> _INPUT FOR THIS TASK_
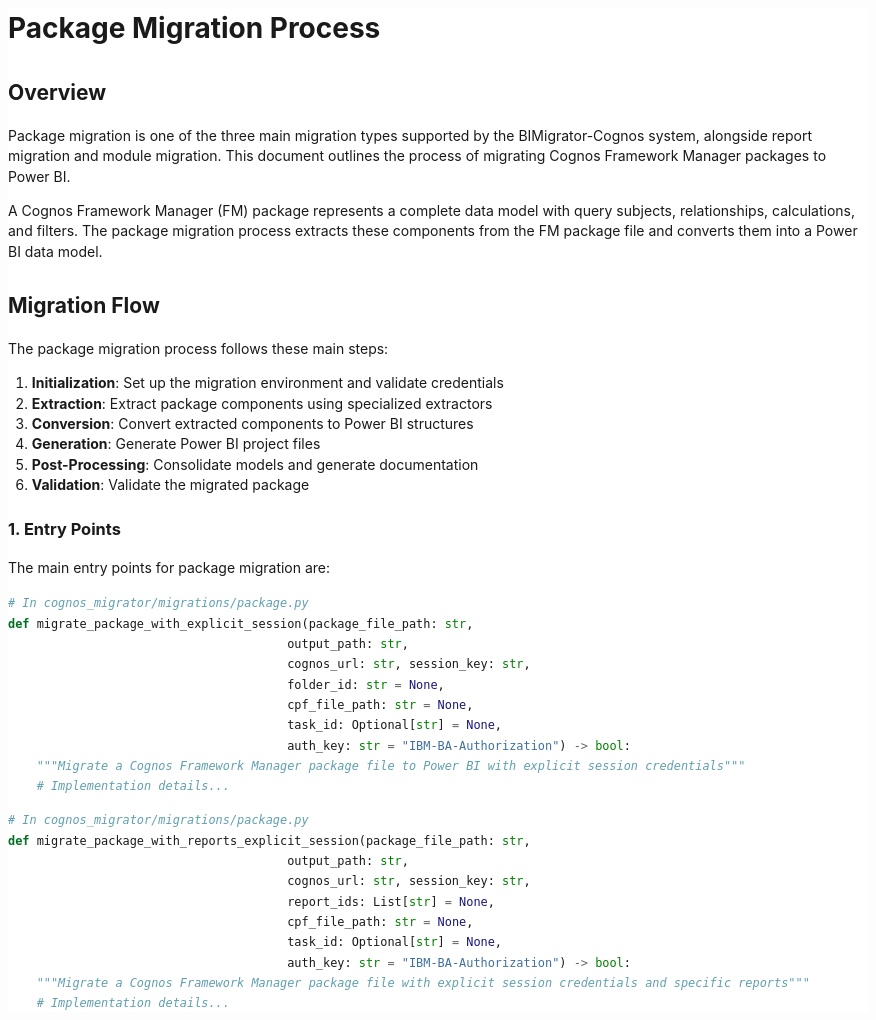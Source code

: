 # Package Migration Process

## Overview

Package migration is one of the three main migration types supported by the BIMigrator-Cognos system, alongside report migration and module migration. This document outlines the process of migrating Cognos Framework Manager packages to Power BI.

A Cognos Framework Manager (FM) package represents a complete data model with query subjects, relationships, calculations, and filters. The package migration process extracts these components from the FM package file and converts them into a Power BI data model.

## Migration Flow

The package migration process follows these main steps:

1. **Initialization**: Set up the migration environment and validate credentials
2. **Extraction**: Extract package components using specialized extractors
3. **Conversion**: Convert extracted components to Power BI structures
4. **Generation**: Generate Power BI project files
5. **Post-Processing**: Consolidate models and generate documentation
6. **Validation**: Validate the migrated package

### 1. Entry Points

The main entry points for package migration are:

```python
# In cognos_migrator/migrations/package.py
def migrate_package_with_explicit_session(package_file_path: str,
                                       output_path: str,
                                       cognos_url: str, session_key: str,
                                       folder_id: str = None,
                                       cpf_file_path: str = None,
                                       task_id: Optional[str] = None,
                                       auth_key: str = "IBM-BA-Authorization") -> bool:
    """Migrate a Cognos Framework Manager package file to Power BI with explicit session credentials"""
    # Implementation details...
```

```python
# In cognos_migrator/migrations/package.py
def migrate_package_with_reports_explicit_session(package_file_path: str,
                                       output_path: str,
                                       cognos_url: str, session_key: str,
                                       report_ids: List[str] = None,
                                       cpf_file_path: str = None,
                                       task_id: Optional[str] = None,
                                       auth_key: str = "IBM-BA-Authorization") -> bool:
    """Migrate a Cognos Framework Manager package file with explicit session credentials and specific reports"""
    # Implementation details...
```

> _TASK TO CARRY OUT_
Although the records include pictures, the copy should reproduce every line exactly and none of the pictures.

> _RESULT_
Source code

: # Package Migration Process

## Overview

Package migration is one of the three main migration types supported by the BIMigrator-Cognos system, alongside report migration and module migration. This document outlines the process of migrating Cognos Framework Manager packages to Power BI.

A Cognos Framework Manager (FM) package represents a complete data model with query subjects, relationships, calculations, and filters. The package migration process extracts these components from the FM package file and converts them into a Power BI data model.

## Migration Flow

The package migration process follows these main steps:

1. **Initialization**: Set up the migration environment and validate credentials
2. **Extraction**: Extract package components using specialized extractors
3. **Conversion**: Convert extracted components to Power BI structures
4. **Generation**: Generate Power BI project files
5. **Post-Processing**: Consolidate models and generate documentation
6. **Validation**: Validate the migrated package

### 1. Entry Points

The main entry points for package migration are:

```python
# In cognos_migrator/migrations/package.py
def migrate_package_with_explicit_session(package_file_path: str,
                                       output_path: str,
                                       cognos_url: str, session_key: str,
                                       folder_id: str = None,
                                       cpf_file_path: str = None,
                                       task_id: Optional[str] = None,
                                       auth_key: str = "IBM-BA-Authorization") -> bool:
    """Migrate a Cognos Framework Manager package file to Power BI with explicit session credentials"""
    # Implementation details...
```

```python
# In cognos_migrator/migrations/package.py
def migrate_package_with_reports_explicit_session(package_file_path: str,
                                       output_path: str,
                                       cognos_url: str, session_key: str,
                                       report_ids: List[str] = None,
                                       cpf_file_path: str = None,
                                       task_id: Optional[str] = None,
                                       auth_key: str = "IBM-BA-Authorization") -> bool:
    """Migrate a Cognos Framework Manager package file with explicit session credentials and specific reports"""
    # Implementation details...
```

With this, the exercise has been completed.